Picture: THINKSTOCK
Picture: THINKSTOCK

OVER the holiday period, I came across a Bloomberg television interview with Bill Heinecke, a US-born Thai businessman. At first, it was a run-of-the-mill interview for an entrepreneur: tell us about your childhood businesses, how did you finance your first business, what drives you, and so on. But my ears pricked up when he was asked about surviving the Asian financial crisis, which nearly destroyed his fortune. Heinecke’s businesses, many of them in tourism, also survived the 2004 tsunami, severe acute respiratory syndrome, political coups and flooding.

In an ideal world, governments would try to minimise the afflictions, particularly human-made, that distort the business environment. In reality, this state is the lot of many entrepreneurs in crisis-ridden countries.

There seem to be two kinds of emerging countries. In the first kind, business has to deal with the known challenges of underdevelopment, such as broken infrastructure, low levels of human capital and weak institutions. Then there is a second kind of emerging market, one that is occasionally rocked by major crises: hyperinflation, conflict and natural disasters that are amplified by human mismanagement. However innovative and wily entrepreneurs might be, it is very difficult to thrive in the second kind of emerging market. We seem to be headed that way.

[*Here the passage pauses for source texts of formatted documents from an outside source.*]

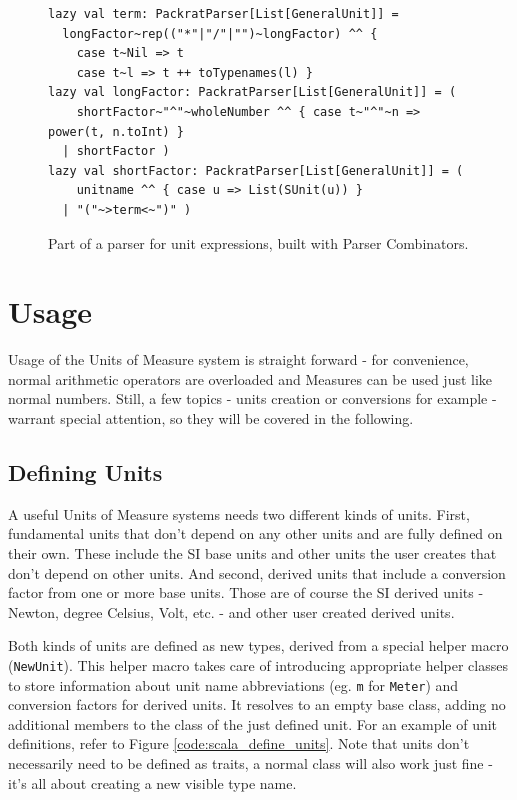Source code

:\documentclass[12pt,oneside,a4paper]{scrbook}
\begin{document}
\begin{figure}
\begin{verbatim}
lazy val term: PackratParser[List[GeneralUnit]] =
  longFactor~rep(("*"|"/"|"")~longFactor) ^^ {
    case t~Nil => t
    case t~l => t ++ toTypenames(l) }
lazy val longFactor: PackratParser[List[GeneralUnit]] = (
    shortFactor~"^"~wholeNumber ^^ { case t~"^"~n => power(t, n.toInt) }
  | shortFactor )
lazy val shortFactor: PackratParser[List[GeneralUnit]] = (
    unitname ^^ { case u => List(SUnit(u)) }
  | "("~>term<~")" )
\end{verbatim}
\caption{Part of a parser for unit expressions, built with Parser Combinators.}
\label{code:scala_parse}
\end{figure}

\chapter{Usage}

Usage of the Units of Measure system is straight forward - for convenience, normal arithmetic operators are overloaded and Measures can be used just like normal numbers. Still, a few topics - units creation or conversions for example - warrant special attention, so they will be covered in the following.

\section{Defining Units}

A useful Units of Measure systems needs two different kinds of units. First, fundamental units that don't depend on any other units and are fully defined on their own. These include the SI base units and other units the user creates that don't depend on other units. And second, derived units that include a conversion factor from one or more base units. Those are of course the SI derived units - Newton, degree Celsius, Volt, etc. - and other user created derived units.

Both kinds of units are defined as new types, derived from a special helper macro (\verb|NewUnit|). This helper macro takes care of introducing appropriate helper classes to store information about unit name abbreviations (eg. \verb|m| for \verb|Meter|) and conversion factors for derived units. It resolves to an empty base class, adding no additional members to the class of the just defined unit. For an example of unit definitions, refer to Figure \ref{code:scala_define_units}. Note that units don't necessarily need to be defined as traits, a normal class will also work just fine - it's all about creating a new visible type name.
\end{document}
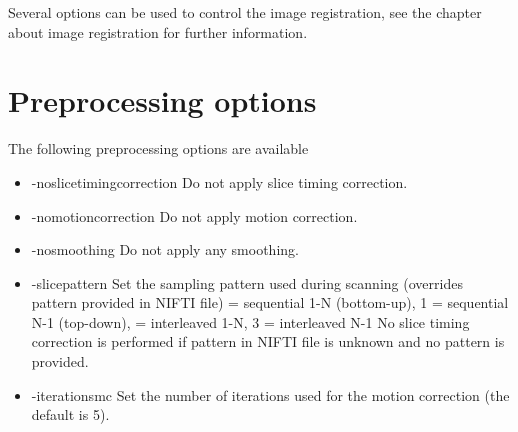 Several options can be used to control the image registration, see the chapter about image registration for further information.

\newpage
\section{Preprocessing options}

The following preprocessing options are available

\begin{itemize}

\item -noslicetimingcorrection
\newline \newline Do not apply slice timing correction. \newline

\item -nomotioncorrection
\newline \newline Do not apply motion correction. \newline

\item -nosmoothing
\newline \newline Do not apply any smoothing. \newline

\item -slicepattern
\newline \newline Set the sampling pattern used during scanning \newline
 				  (overrides pattern provided in NIFTI file)  = sequential 1-N (bottom-up), 1 = sequential N-1 (top-down),  = interleaved 1-N, 3 = interleaved N-1 \newline \newline
                  No slice timing correction is performed if pattern in \newline
                  NIFTI file is unknown and no pattern is provided. 

\item -iterationsmc 
\newline \newline Set the number of iterations used for the \newline motion correction (the default is 5).


\end{itemize}
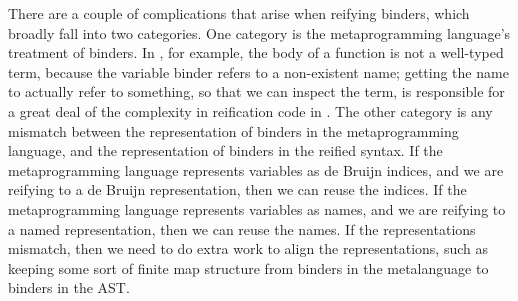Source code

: There are a couple of complications that arise when reifying binders, which broadly fall into two categories.
One category is the metaprogramming language's treatment of binders.
In \Ltac, for example, the body of a function is not a well-typed term, because the variable binder refers to a non-existent name; getting the name to actually refer to something, so that we can inspect the term, is responsible for a great deal of the complexity in reification code in \Ltac.
The other category is any mismatch between the representation of binders in the metaprogramming language, and the representation of binders in the reified syntax.
If the metaprogramming language represents variables as de Bruijn indices, and we are reifying to a de Bruijn representation, then we can reuse the indices.
If the metaprogramming language represents variables as names, and we are reifying to a named representation, then we can reuse the names.
If the representations mismatch, then we need to do extra work to align the representations, such as keeping some sort of finite map structure from binders in the metalanguage to binders in the AST.




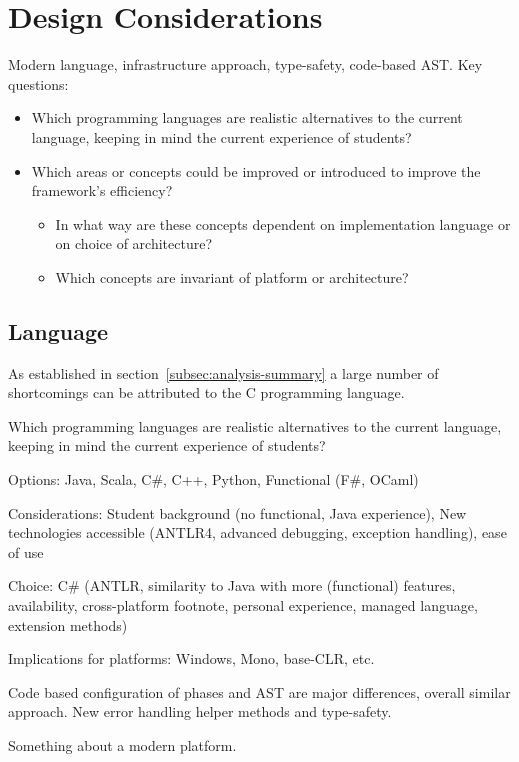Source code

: \documentclass[twoside,openright]{uva-bachelor-thesis}
\begin{document}
\chapter{Design Considerations}
	Modern language, infrastructure approach, type-safety, code-based AST. Key questions:
	\begin{itemize}
		
		\item Which programming languages are realistic alternatives to the current language, keeping in mind the current experience of students?
		\item Which areas or concepts could be improved or introduced to improve the framework's efficiency?
		\begin{itemize}
			\item In what way are these concepts dependent on implementation language or on choice of architecture?
			\item Which concepts are invariant of platform or architecture?
		\end{itemize}
	\end{itemize}
	
	\section{Language}
		As established in section~\ref{subsec:analysis-summary} a large number of shortcomings can be attributed to the C programming language. 
		
		Which programming languages are realistic alternatives to the current language, keeping in mind the current experience of students?
		
		Options: Java, Scala, C\#, C++, Python, Functional (F\#, OCaml)
		
		Considerations: Student background (no functional, Java experience), New technologies accessible (ANTLR4, advanced debugging, exception handling), ease of use
		
		Choice: C\# (ANTLR, similarity to Java with more (functional) features, availability, cross-platform footnote, personal experience, managed language, extension methods)
		
		Implications for platforms: Windows, Mono, base-CLR, etc.
		
		Code based configuration of phases and AST are major differences, overall similar approach. New error handling helper methods and type-safety.
		
		Something about a modern platform.
		
\end{document}
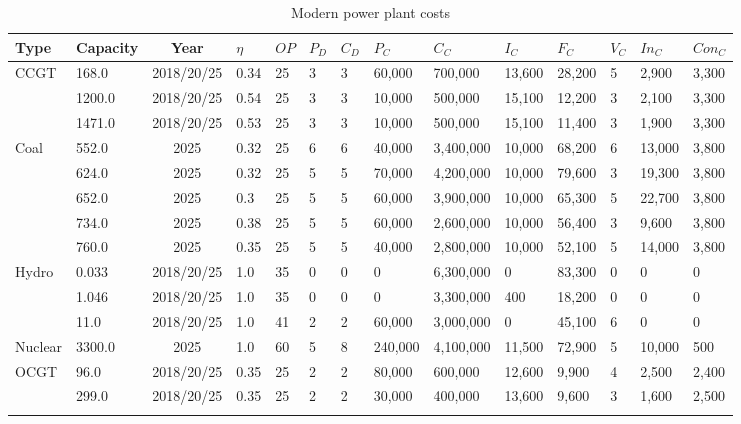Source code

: \begin{table*}[]
	\caption{Modern power plant costs \cite{Department2016}}
	\begin{tabularx}{\linewidth}{|p{}|l|c|l|l|l|l|l|l|l|l|l|l|l|}
\hline
Type & Capacity & Year & $\eta$ & $OP$ & $P_D$ & $C_D$ & $P_C$ & $C_C$ & $I_C$ & $F_C$ & $V_C$ & $In_C$ & $Con_C$ \\ \hline
\multirow{3}{*}{CCGT} & 168.0 & 2018/20/25 & 0.34 & 25 & 3 & 3 & 60,000 & 700,000 & 13,600 & 28,200 & 5 & 2,900 & 3,300 \\ \cline{2-14} 
& 1200.0 & 2018/20/25 & 0.54 & 25 & 3 & 3 & 10,000 & 500,000 & 15,100 & 12,200 & 3 & 2,100 & 3,300 \\ \cline{2-14} 
& 1471.0 & 2018/20/25 & 0.53 & 25 & 3 & 3 & 10,000 & 500,000 & 15,100 & 11,400 & 3 & 1,900 & 3,300 \\ \hline
\multirow{5}{*}{Coal} & 552.0 & 2025 & 0.32 & 25 & 6 & 6 & 40,000 & 3,400,000 & 10,000 & 68,200 & 6 & 13,000 & 3,800 \\ \cline{2-14} 
& 624.0 & 2025 & 0.32 & 25 & 5 & 5 & 70,000 & 4,200,000 & 10,000 & 79,600 & 3 & 19,300 & 3,800 \\ \cline{2-14} 
& 652.0 & 2025 & 0.3 & 25 & 5 & 5 & 60,000 & 3,900,000 & 10,000 & 65,300 & 5 & 22,700 & 3,800 \\ \cline{2-14} 
& 734.0 & 2025 & 0.38 & 25 & 5 & 5 & 60,000 & 2,600,000 & 10,000 & 56,400 & 3 & 9,600 & 3,800 \\ \cline{2-14} 
& 760.0 & 2025 & 0.35 & 25 & 5 & 5 & 40,000 & 2,800,000 & 10,000 & 52,100 & 5 & 14,000 & 3,800 \\ \hline
\multirow{3}{*}{Hydro} & 0.033 & 2018/20/25 & 1.0 & 35 & 0 & 0 & 0 & 6,300,000 & 0 & 83,300 & 0 & 0 & 0 \\ \cline{2-14} 
& 1.046 & 2018/20/25 & 1.0 & 35 & 0 & 0 & 0 & 3,300,000 & 400 & 18,200 & 0 & 0 & 0 \\ \cline{2-14} 
& 11.0 & 2018/20/25 & 1.0 & 41 & 2 & 2 & 60,000 & 3,000,000 & 0 & 45,100 & 6 & 0 & 0 \\ \hline
Nuclear & 3300.0 & 2025 & 1.0 & 60 & 5 & 8 & 240,000 & 4,100,000 & 11,500 & 72,900 & 5 & 10,000 & 500 \\ \hline
\multirow{5}{*}{OCGT} & 96.0 & 2018/20/25 & 0.35 & 25 & 2 & 2 & 80,000 & 600,000 & 12,600 & 9,900 & 4 & 2,500 & 2,400 \\ \cline{2-14} 
& 299.0 & 2018/20/25 & 0.35 & 25 & 2 & 2 & 30,000 & 400,000 & 13,600 & 9,600 & 3 & 1,600 & 2,500 \\ \cline{2-14} 

\end{tabularx}
\end{table*}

We enter 2016 on a far less steady footing than we did 2015, and even that wasn’t a good sight. But at the start of 2015, it was at least understood that government spending decisions were taken in a transparent manner and were guided by a wish to maintain fiscal prudence and secure the country’s economic sovereignty. I am not one of those who sees an International Monetary Fund bailout around the corner, but we shouldn’t even be discussing the economy in these terms. SA was not on the path to becoming that kind of emerging market. But here we are today.

If we are lucky, the new finance minister will pull off a masterful showing next month. He or she (I’m done with names) will have to contend with increased spending pressures in the face of tight revenue. The minister has to find money to get the National Health Insurance scheme truly going, as the African National Congress’s national general council resolved last year. The Cabinet has given its go-ahead for the nuclear procurement process to start.

Whatever the financing mechanisms, there will be significant budgetary effect in the medium term. Add to that the tertiary education funding gap and other as-yet-unknown demands in a local government election year, and you see how tough it will be to deliver and maintain a prudent budget. This will be the year for damage control. Some state-owned enterprises remain in a critical condition, the ever-widening trust gap between business and government needs tending, and it is an election year.

The real work of building the SA of tomorrow, with new sources of wealth and jobs, is becoming harder. The next frontier for economic policy making should have been tackling the structural impediments to growth and innovation. Unfortunately, the country remains stuck on securing its macro-economic fundamentals, a project that many had thought was largely accomplished.

To build a new business in this environment requires an even greater appetite for risk than is already required of entrepreneurs. The probability of failure increases to levels where it is a deterrent. The barriers to entry into the economy are already high due to challenges accessing finance, skills and infrastructure and the exclusionary practices in large segments of the economy.

In addition, unpredictable governance, unstable macroeconomic fundamentals and a rising cost of credit raise the barriers to entry even higher. This is a recipe for reversing the fragile gains of the past 22 years.